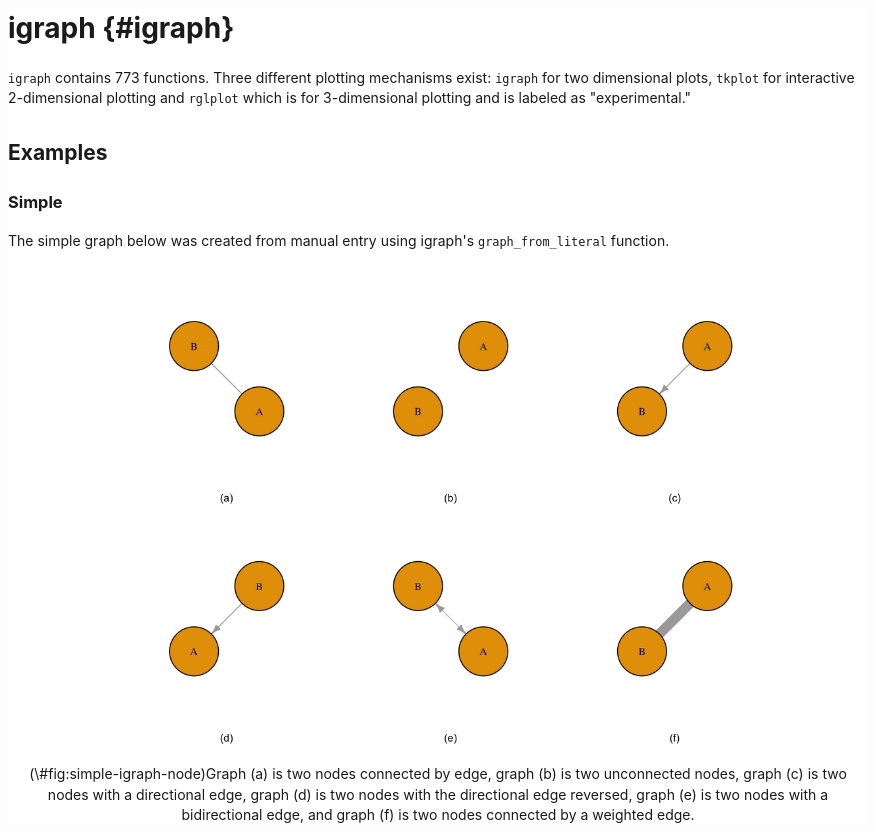 # igraph {#igraph}


`igraph` contains 773 functions. Three different plotting mechanisms exist: `igraph` for two dimensional plots, `tkplot` for interactive 2-dimensional plotting and `rglplot` which is for 3-dimensional plotting and is labeled as "experimental."

## Examples

### Simple

The simple graph below was created from manual entry using igraph's `graph_from_literal` function.

<div class="figure" style="text-align: center">
<img src="04-igraph_files/figure-html/simple-igraph-node-1.png" alt="Graph (a) is two nodes connected by edge, graph (b) is two unconnected nodes, graph (c) is two nodes with a directional edge, graph (d) is two nodes with the directional edge reversed, graph (e) is two nodes with a bidirectional edge, and graph (f) is two nodes connected by a weighted edge." width="672" />
<p class="caption">(\#fig:simple-igraph-node)Graph (a) is two nodes connected by edge, graph (b) is two unconnected nodes, graph (c) is two nodes with a directional edge, graph (d) is two nodes with the directional edge reversed, graph (e) is two nodes with a bidirectional edge, and graph (f) is two nodes connected by a weighted edge.</p>
</div>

**TASK OBJECTIVE:**
Once you have found every line above holding the word "class", copy those lines.

**ANSWER SPACE:**
<div class="figure" style="text-align: center">
<p class="caption">(\#fig:simple-igraph-node)Graph (a) is two nodes connected by edge, graph (b) is two unconnected nodes, graph (c) is two nodes with a directional edge, graph (d) is two nodes with the directional edge reversed, graph (e) is two nodes with a bidirectional edge, and graph (f) is two nodes connected by a weighted edge.</p>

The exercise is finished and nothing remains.